From Managing Nature to Living With It 

Environmental problems are often treated as scientific failures. Climate change, water pollution, and species extinction are approached through data, improved infrastructure, and new forms of resource management. Yet despite decades of scientific research, global conditions continue to deteriorate. Knowing what is happening to the planet has not been enough to change how humans live within it. This reveals that the real problem is cultural. It forces us to ask not just what we are doing to the environment, but how we imagine our relationship to it in the first place. This is exactly where the environmental humanities intervene.

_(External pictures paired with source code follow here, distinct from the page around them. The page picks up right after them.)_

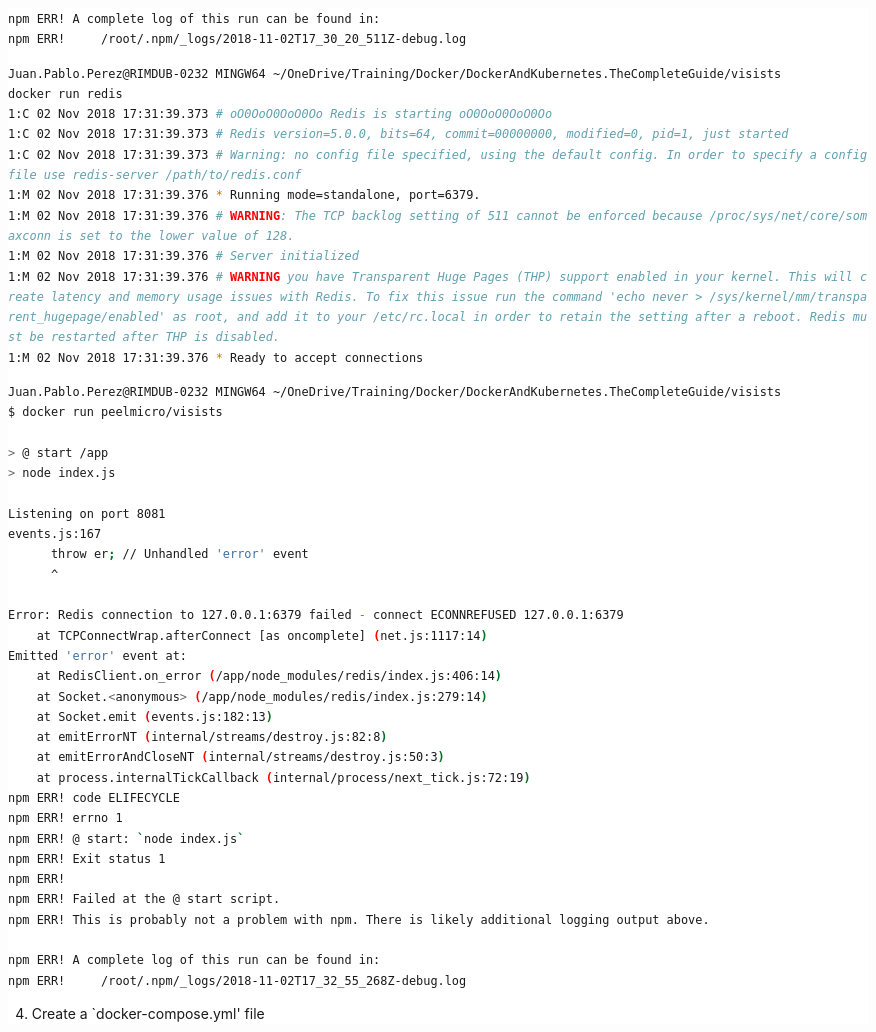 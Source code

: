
 ```sh
npm ERR! A complete log of this run can be found in:
npm ERR!     /root/.npm/_logs/2018-11-02T17_30_20_511Z-debug.log
```
```sh
Juan.Pablo.Perez@RIMDUB-0232 MINGW64 ~/OneDrive/Training/Docker/DockerAndKubernetes.TheCompleteGuide/visists
docker run redis
1:C 02 Nov 2018 17:31:39.373 # oO0OoO0OoO0Oo Redis is starting oO0OoO0OoO0Oo
1:C 02 Nov 2018 17:31:39.373 # Redis version=5.0.0, bits=64, commit=00000000, modified=0, pid=1, just started
1:C 02 Nov 2018 17:31:39.373 # Warning: no config file specified, using the default config. In order to specify a config file use redis-server /path/to/redis.conf
1:M 02 Nov 2018 17:31:39.376 * Running mode=standalone, port=6379.
1:M 02 Nov 2018 17:31:39.376 # WARNING: The TCP backlog setting of 511 cannot be enforced because /proc/sys/net/core/somaxconn is set to the lower value of 128.
1:M 02 Nov 2018 17:31:39.376 # Server initialized
1:M 02 Nov 2018 17:31:39.376 # WARNING you have Transparent Huge Pages (THP) support enabled in your kernel. This will create latency and memory usage issues with Redis. To fix this issue run the command 'echo never > /sys/kernel/mm/transparent_hugepage/enabled' as root, and add it to your /etc/rc.local in order to retain the setting after a reboot. Redis must be restarted after THP is disabled.
1:M 02 Nov 2018 17:31:39.376 * Ready to accept connections
```
```sh
Juan.Pablo.Perez@RIMDUB-0232 MINGW64 ~/OneDrive/Training/Docker/DockerAndKubernetes.TheCompleteGuide/visists
$ docker run peelmicro/visists

> @ start /app
> node index.js

Listening on port 8081
events.js:167
      throw er; // Unhandled 'error' event
      ^

Error: Redis connection to 127.0.0.1:6379 failed - connect ECONNREFUSED 127.0.0.1:6379
    at TCPConnectWrap.afterConnect [as oncomplete] (net.js:1117:14)
Emitted 'error' event at:
    at RedisClient.on_error (/app/node_modules/redis/index.js:406:14)
    at Socket.<anonymous> (/app/node_modules/redis/index.js:279:14)
    at Socket.emit (events.js:182:13)
    at emitErrorNT (internal/streams/destroy.js:82:8)
    at emitErrorAndCloseNT (internal/streams/destroy.js:50:3)
    at process.internalTickCallback (internal/process/next_tick.js:72:19)
npm ERR! code ELIFECYCLE
npm ERR! errno 1
npm ERR! @ start: `node index.js`
npm ERR! Exit status 1
npm ERR!
npm ERR! Failed at the @ start script.
npm ERR! This is probably not a problem with npm. There is likely additional logging output above.

npm ERR! A complete log of this run can be found in:
npm ERR!     /root/.npm/_logs/2018-11-02T17_32_55_268Z-debug.log
```
4. Create a `docker-compose.yml' file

In “The Emergence of the Environmental Humanities”, Emmett and Nye argue that scientific knowledge alone cannot solve the environmental crisis because the greatest barriers to change are cultural and shaped by behavior, values, and institutions rather than by a lack of information. They challenge the deeply rooted Western belief that nature is something humans can control, fix, or manage from the outside. Instead, they shift responsibility inward, toward the ways human actions structure the world. 

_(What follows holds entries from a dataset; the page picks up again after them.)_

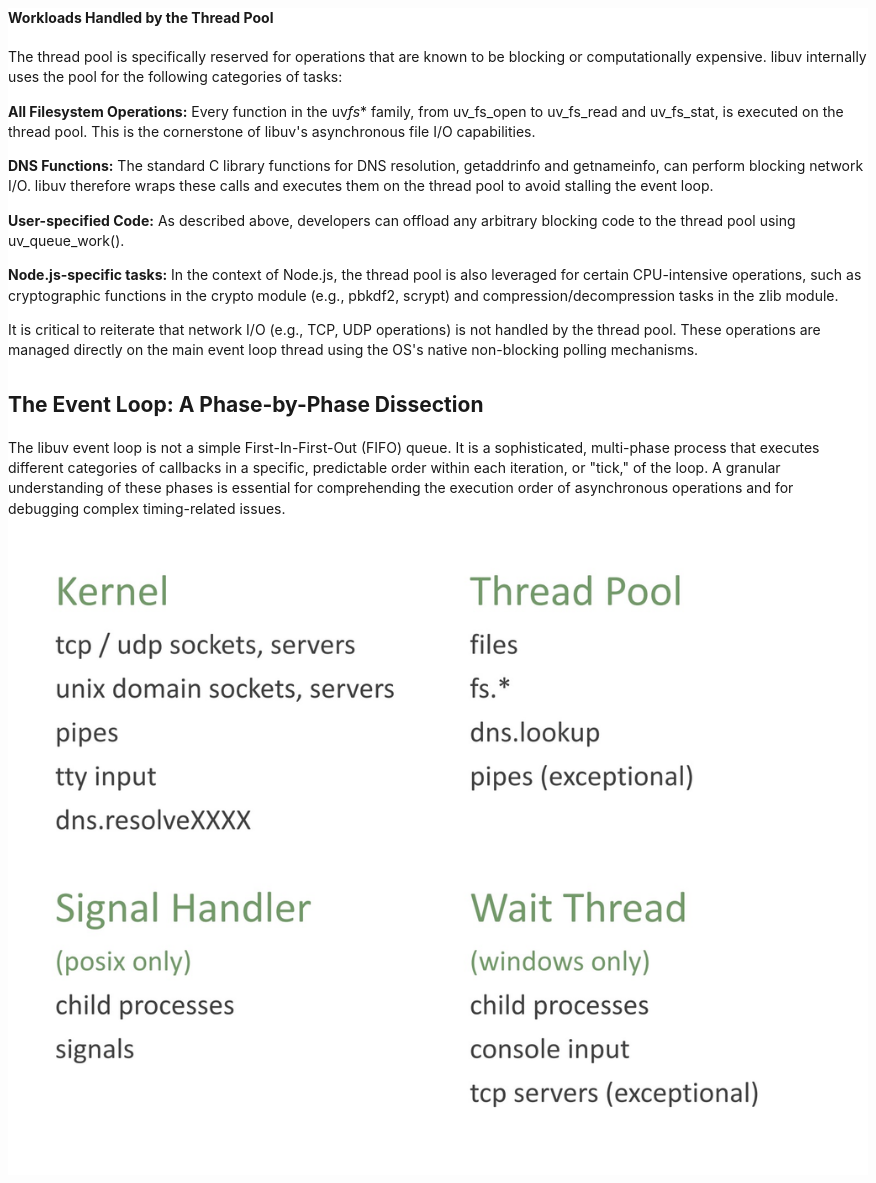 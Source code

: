 #### Workloads Handled by the Thread Pool

The thread pool is specifically reserved for operations that are known to be blocking or computationally expensive. libuv internally uses the pool for the following categories of tasks:

**All Filesystem Operations:** Every function in the uv*fs*\* family, from uv_fs_open to uv_fs_read and uv_fs_stat, is executed on the thread pool. This is the cornerstone of libuv's asynchronous file I/O capabilities.

**DNS Functions:** The standard C library functions for DNS resolution, getaddrinfo and getnameinfo, can perform blocking network I/O. libuv therefore wraps these calls and executes them on the thread pool to avoid stalling the event loop.

**User-specified Code:** As described above, developers can offload any arbitrary blocking code to the thread pool using uv_queue_work().

**Node.js-specific tasks:** In the context of Node.js, the thread pool is also leveraged for certain CPU-intensive operations, such as cryptographic functions in the crypto module (e.g., pbkdf2, scrypt) and compression/decompression tasks in the zlib module.

It is critical to reiterate that network I/O (e.g., TCP, UDP operations) is not handled by the thread pool. These operations are managed directly on the main event loop thread using the OS's native non-blocking polling mechanisms.

## The Event Loop: A Phase-by-Phase Dissection

The libuv event loop is not a simple First-In-First-Out (FIFO) queue. It is a sophisticated, multi-phase process that executes different categories of callbacks in a specific, predictable order within each iteration, or "tick," of the loop. A granular understanding of these phases is essential for comprehending the execution order of asynchronous operations and for debugging complex timing-related issues.

![Async Operations Slide by Bert Belder at Node Interactive - 2016](./async-operations.jpg)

A similar challenge to the Western way of thinking is the African water spirit traditions seen in “African Mermaids and Other Water Spirits.” In these stories, rivers, lakes, and oceans are not seen as resources but as living beings with identity, personality, and power. Water spirits such as Yemoja or Mami Wata do not just live within the water, instead they are often understood to be the water itself. These traditions imagine the environment not as an object for extraction but as a real life presence that demands respect and care. Through myth, spirituality, and storytelling, African water worlds are able to construct an ethical relationship between humans and water.  Although these two texts come from very different intellectual and cultural traditions they both come to a very similar conclusion. Both challenge the idea that environmental crises can be solved through control alone, and both insist that how humans imagine nature directly shapes how they treat it. Together, “The Emergence of the Environmental Humanities” and “African Mermaids and Other Water Spirits” challenge the Western belief that humans “manage” nature by showing that environmental responsibility is shaped by culture and imagination rather than by technology alone. Through Emmet and Nye’s claim that humans only manage the behaviors that affect environmental systems, and through African water spirit traditions that personify rivers as living beings with identity and power, these texts reveal that the environmental crisis is not just a scientific failure but a cultural one. Together, they argue that sustainability depends on a shift from control to relationship, one that redefines water not as a resource to be used, but as a being we are responsible to. 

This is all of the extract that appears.